Un esempio per tutti. La rivelazione ebraico-cristiana ci consegna un’immagine dell’uomo come “unico” e irripetibile. Traccia di tale visione antropologica nel famoso verso di una canzone di moda: “Siamo fuori di testa, ma diversi da loro”, come nel film “Io robot”, quando Sonny, che si è umanizzato dice: “Io sono unico!”.

Il rinnovamento degli statuti della Pontificia Accademia di Teologia è iniziato con il rinnovamento degli studi teologici voluto dal Papa con la cost. ap. “Veritatis Gaudium”. Quale la rilevanza dello studio della teologia oggi nel panorama culturale italiano? E per quanto riguarda le università pubbliche?
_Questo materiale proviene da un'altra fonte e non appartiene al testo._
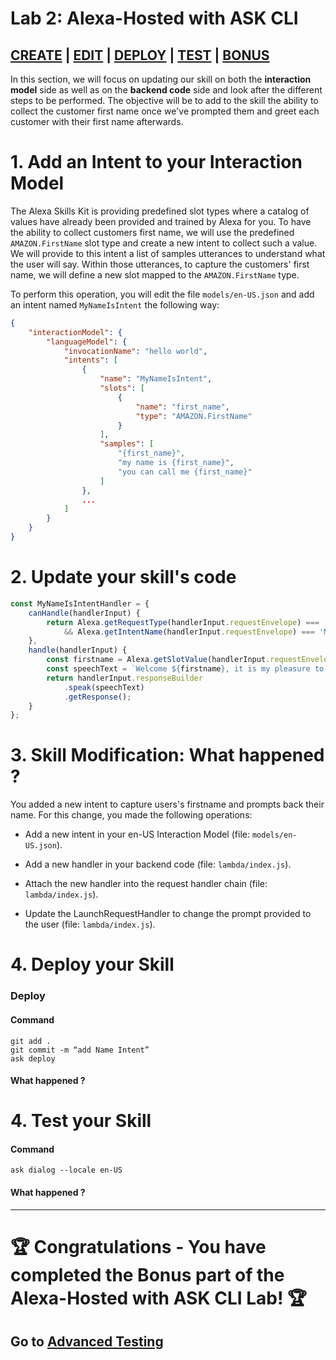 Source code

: # Lab 2: Alexa-Hosted with ASK CLI

## [CREATE](./01-create.md) | [EDIT](./02-edit.md) | [DEPLOY](./03-deploy.md) | [TEST](./04-test-simulate.md) | **[BONUS](./05-bonus.md)**

In this section, we will focus on updating our skill on both the **interaction model** side as well as on the **backend code** side and look after the different steps to be performed. The objective will be to add to the skill the ability to collect the customer first name once we've prompted them and greet each customer with their first name afterwards.

# 1. Add an Intent to your Interaction Model

The Alexa Skills Kit is providing predefined slot types where a catalog of values have already been provided and trained by Alexa for you. To have the ability to collect customers first name, we will use the predefined `AMAZON.FirstName` slot type and create a new intent to collect such a value. We will provide to this intent a list of samples utterances to understand what the user will say. Within those utterances, to capture the customers' first name, we will define a new slot mapped to the `AMAZON.FirstName` type.

To perform this operation, you will edit the file `models/en-US.json` and add an intent named `MyNameIsIntent` the following way:

```json
{
    "interactionModel": {
        "languageModel": {
            "invocationName": "hello world",
            "intents": [
                {
                    "name": "MyNameIsIntent", 
                    "slots": [
                        {
                            "name": "first_name",
                            "type": "AMAZON.FirstName" 
                        }
                    ],
                    "samples": [
                        "{first_name}",
                        "my name is {first_name}", 
                        "you can call me {first_name}"
                    ]
                },
                ...
            ]
        }
    }
}
```

# 2. Update your skill's code


```javascript
const MyNameIsIntentHandler = { 
    canHandle(handlerInput) {
        return Alexa.getRequestType(handlerInput.requestEnvelope) === 'IntentRequest'
            && Alexa.getIntentName(handlerInput.requestEnvelope) === 'MyNameIsIntent';
    }, 
    handle(handlerInput) {
        const firstname = Alexa.getSlotValue(handlerInput.requestEnvelope, "first_name"); 
        const speechText = `Welcome ${firstname}, it is my pleasure to meet you!`;
        return handlerInput.responseBuilder
            .speak(speechText)
            .getResponse();
    } 
};
```


# 3. Skill Modification: What happened ?

You added a new intent to capture users's firstname and prompts back their name.
For this change, you made the following operations:

* Add a new intent in your en-US Interaction Model (file: `models/en-US.json`).

* Add a new handler in your backend code (file: `lambda/index.js`).

* Attach the new handler into the request handler chain (file: `lambda/index.js`).

* Update the LaunchRequestHandler to change the prompt provided to the user (file: `lambda/index.js`).

# 4. Deploy your Skill

### Deploy

#### Command

```
git add .
git commit -m “add Name Intent”
ask deploy
```

#### What happened ?

# 4. Test your Skill

#### Command

```
ask dialog --locale en-US
```

#### What happened ?

---

# 🏆 Congratulations - You have completed the Bonus part of the Alexa-Hosted with ASK CLI Lab! 🏆

## Go to [Advanced Testing](../04-lab/README.md)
L’attenzione del mondo universitario statale verso la teologia è notevole.
Solo a Roma per esempio alla Sapienza c’è un percorso di storia del cristianesimo che ha una lunga storia e rivela una notevole attenzione a tematiche teologiche.
Questo accade anche per esempio a Tor Vergata. Purtroppo nessuno, intendo né il mondo laico, né i vescovi, auspica un ritorno della facoltà di teologia nelle università statali, per motivi opposti. I vescovi temono di perdere il controllo sul sapere della fede, i laici che attraverso lo studio della teologia penetri il credere nelle strutture che, a loro avviso, devono essere laiche, nel senso di neutrali.
Ma questo è un senso deviato della laicità, che piuttosto va intesa come appartenenza capace di cogliere e strutturare ogni aspetto del sapere, quindi anche quello teologico.